**WHAT THIS TASK INVOLVES**
Each line starting at the one that contains "network resource id</span></span>" and ending at the one that contains "Framework and version</span></span>" must be returned exactly, and the rest of the listing is left out.

**TASK INPUT**
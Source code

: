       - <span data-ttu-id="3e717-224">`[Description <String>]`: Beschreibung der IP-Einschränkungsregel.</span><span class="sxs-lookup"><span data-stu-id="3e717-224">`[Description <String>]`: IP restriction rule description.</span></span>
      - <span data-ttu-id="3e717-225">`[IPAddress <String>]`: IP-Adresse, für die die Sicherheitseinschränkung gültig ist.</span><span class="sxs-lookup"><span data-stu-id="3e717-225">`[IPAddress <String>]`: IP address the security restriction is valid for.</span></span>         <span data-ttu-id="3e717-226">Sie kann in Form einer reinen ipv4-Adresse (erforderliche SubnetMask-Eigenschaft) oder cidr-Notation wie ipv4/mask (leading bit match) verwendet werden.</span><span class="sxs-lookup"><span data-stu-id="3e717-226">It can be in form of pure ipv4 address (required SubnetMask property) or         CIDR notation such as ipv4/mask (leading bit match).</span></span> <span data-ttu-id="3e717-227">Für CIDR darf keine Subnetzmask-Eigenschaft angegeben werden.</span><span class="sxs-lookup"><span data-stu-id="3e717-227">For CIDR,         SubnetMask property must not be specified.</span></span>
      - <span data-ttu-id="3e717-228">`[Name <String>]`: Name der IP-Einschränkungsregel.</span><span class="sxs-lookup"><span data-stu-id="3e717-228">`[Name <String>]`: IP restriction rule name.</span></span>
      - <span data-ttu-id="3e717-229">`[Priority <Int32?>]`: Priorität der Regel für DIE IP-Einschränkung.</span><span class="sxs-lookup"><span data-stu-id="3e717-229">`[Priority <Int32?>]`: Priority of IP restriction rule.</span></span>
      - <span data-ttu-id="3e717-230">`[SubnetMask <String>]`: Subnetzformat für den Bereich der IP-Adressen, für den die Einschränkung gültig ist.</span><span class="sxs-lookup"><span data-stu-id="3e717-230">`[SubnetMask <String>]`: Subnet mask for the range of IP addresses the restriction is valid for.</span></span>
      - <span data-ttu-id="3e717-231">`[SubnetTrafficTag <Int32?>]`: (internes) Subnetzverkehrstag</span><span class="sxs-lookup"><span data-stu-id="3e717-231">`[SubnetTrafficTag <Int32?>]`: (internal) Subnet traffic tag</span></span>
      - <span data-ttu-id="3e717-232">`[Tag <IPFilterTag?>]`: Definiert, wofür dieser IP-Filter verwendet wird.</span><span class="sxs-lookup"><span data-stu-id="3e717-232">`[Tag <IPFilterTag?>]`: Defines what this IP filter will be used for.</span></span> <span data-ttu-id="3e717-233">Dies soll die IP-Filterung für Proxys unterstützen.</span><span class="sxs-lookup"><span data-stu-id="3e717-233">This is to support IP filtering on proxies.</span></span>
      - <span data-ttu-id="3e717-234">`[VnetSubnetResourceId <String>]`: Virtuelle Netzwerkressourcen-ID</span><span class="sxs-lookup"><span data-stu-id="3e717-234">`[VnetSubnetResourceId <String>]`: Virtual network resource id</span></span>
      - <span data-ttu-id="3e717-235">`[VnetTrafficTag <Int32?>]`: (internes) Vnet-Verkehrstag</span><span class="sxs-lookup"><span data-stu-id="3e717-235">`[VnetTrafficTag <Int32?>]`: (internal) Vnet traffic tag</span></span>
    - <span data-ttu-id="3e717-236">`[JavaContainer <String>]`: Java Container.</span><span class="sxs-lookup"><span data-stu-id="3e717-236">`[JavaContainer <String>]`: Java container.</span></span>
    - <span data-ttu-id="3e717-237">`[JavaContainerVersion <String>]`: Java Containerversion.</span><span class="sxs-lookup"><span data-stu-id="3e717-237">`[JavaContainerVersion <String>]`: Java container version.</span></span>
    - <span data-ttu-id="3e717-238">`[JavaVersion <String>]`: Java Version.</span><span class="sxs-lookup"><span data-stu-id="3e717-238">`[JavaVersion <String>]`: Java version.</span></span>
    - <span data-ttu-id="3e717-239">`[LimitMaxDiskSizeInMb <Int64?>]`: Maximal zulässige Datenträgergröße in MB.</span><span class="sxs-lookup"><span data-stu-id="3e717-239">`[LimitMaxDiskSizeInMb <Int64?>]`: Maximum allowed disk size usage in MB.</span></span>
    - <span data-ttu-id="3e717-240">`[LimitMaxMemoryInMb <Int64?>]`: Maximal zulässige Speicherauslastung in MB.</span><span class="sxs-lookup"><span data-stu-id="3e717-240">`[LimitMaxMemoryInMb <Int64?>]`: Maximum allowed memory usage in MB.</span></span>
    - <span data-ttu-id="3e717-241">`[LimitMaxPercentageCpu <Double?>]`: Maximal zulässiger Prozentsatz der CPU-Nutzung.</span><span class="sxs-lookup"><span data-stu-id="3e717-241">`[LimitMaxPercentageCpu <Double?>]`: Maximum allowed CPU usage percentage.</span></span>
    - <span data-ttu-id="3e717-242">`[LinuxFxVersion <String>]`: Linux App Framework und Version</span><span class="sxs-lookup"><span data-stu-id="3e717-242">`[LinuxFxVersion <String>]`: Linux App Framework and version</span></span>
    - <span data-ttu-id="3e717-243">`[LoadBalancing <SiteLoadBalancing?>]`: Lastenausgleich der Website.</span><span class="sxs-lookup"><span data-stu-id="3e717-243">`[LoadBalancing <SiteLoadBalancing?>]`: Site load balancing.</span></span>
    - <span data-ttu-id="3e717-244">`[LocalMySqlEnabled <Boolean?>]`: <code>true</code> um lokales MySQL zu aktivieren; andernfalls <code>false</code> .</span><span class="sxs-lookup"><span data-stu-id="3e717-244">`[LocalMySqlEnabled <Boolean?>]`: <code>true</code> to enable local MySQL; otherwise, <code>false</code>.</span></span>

**TASK ANSWER**
      - <span data-ttu-id="3e717-234">`[VnetSubnetResourceId <String>]`: Virtuelle Netzwerkressourcen-ID</span><span class="sxs-lookup"><span data-stu-id="3e717-234">`[VnetSubnetResourceId <String>]`: Virtual network resource id</span></span>
      - <span data-ttu-id="3e717-235">`[VnetTrafficTag <Int32?>]`: (internes) Vnet-Verkehrstag</span><span class="sxs-lookup"><span data-stu-id="3e717-235">`[VnetTrafficTag <Int32?>]`: (internal) Vnet traffic tag</span></span>
    - <span data-ttu-id="3e717-236">`[JavaContainer <String>]`: Java Container.</span><span class="sxs-lookup"><span data-stu-id="3e717-236">`[JavaContainer <String>]`: Java container.</span></span>
    - <span data-ttu-id="3e717-237">`[JavaContainerVersion <String>]`: Java Containerversion.</span><span class="sxs-lookup"><span data-stu-id="3e717-237">`[JavaContainerVersion <String>]`: Java container version.</span></span>
    - <span data-ttu-id="3e717-238">`[JavaVersion <String>]`: Java Version.</span><span class="sxs-lookup"><span data-stu-id="3e717-238">`[JavaVersion <String>]`: Java version.</span></span>
    - <span data-ttu-id="3e717-239">`[LimitMaxDiskSizeInMb <Int64?>]`: Maximal zulässige Datenträgergröße in MB.</span><span class="sxs-lookup"><span data-stu-id="3e717-239">`[LimitMaxDiskSizeInMb <Int64?>]`: Maximum allowed disk size usage in MB.</span></span>
    - <span data-ttu-id="3e717-240">`[LimitMaxMemoryInMb <Int64?>]`: Maximal zulässige Speicherauslastung in MB.</span><span class="sxs-lookup"><span data-stu-id="3e717-240">`[LimitMaxMemoryInMb <Int64?>]`: Maximum allowed memory usage in MB.</span></span>
    - <span data-ttu-id="3e717-241">`[LimitMaxPercentageCpu <Double?>]`: Maximal zulässiger Prozentsatz der CPU-Nutzung.</span><span class="sxs-lookup"><span data-stu-id="3e717-241">`[LimitMaxPercentageCpu <Double?>]`: Maximum allowed CPU usage percentage.</span></span>
    - <span data-ttu-id="3e717-242">`[LinuxFxVersion <String>]`: Linux App Framework und Version</span><span class="sxs-lookup"><span data-stu-id="3e717-242">`[LinuxFxVersion <String>]`: Linux App Framework and version</span></span>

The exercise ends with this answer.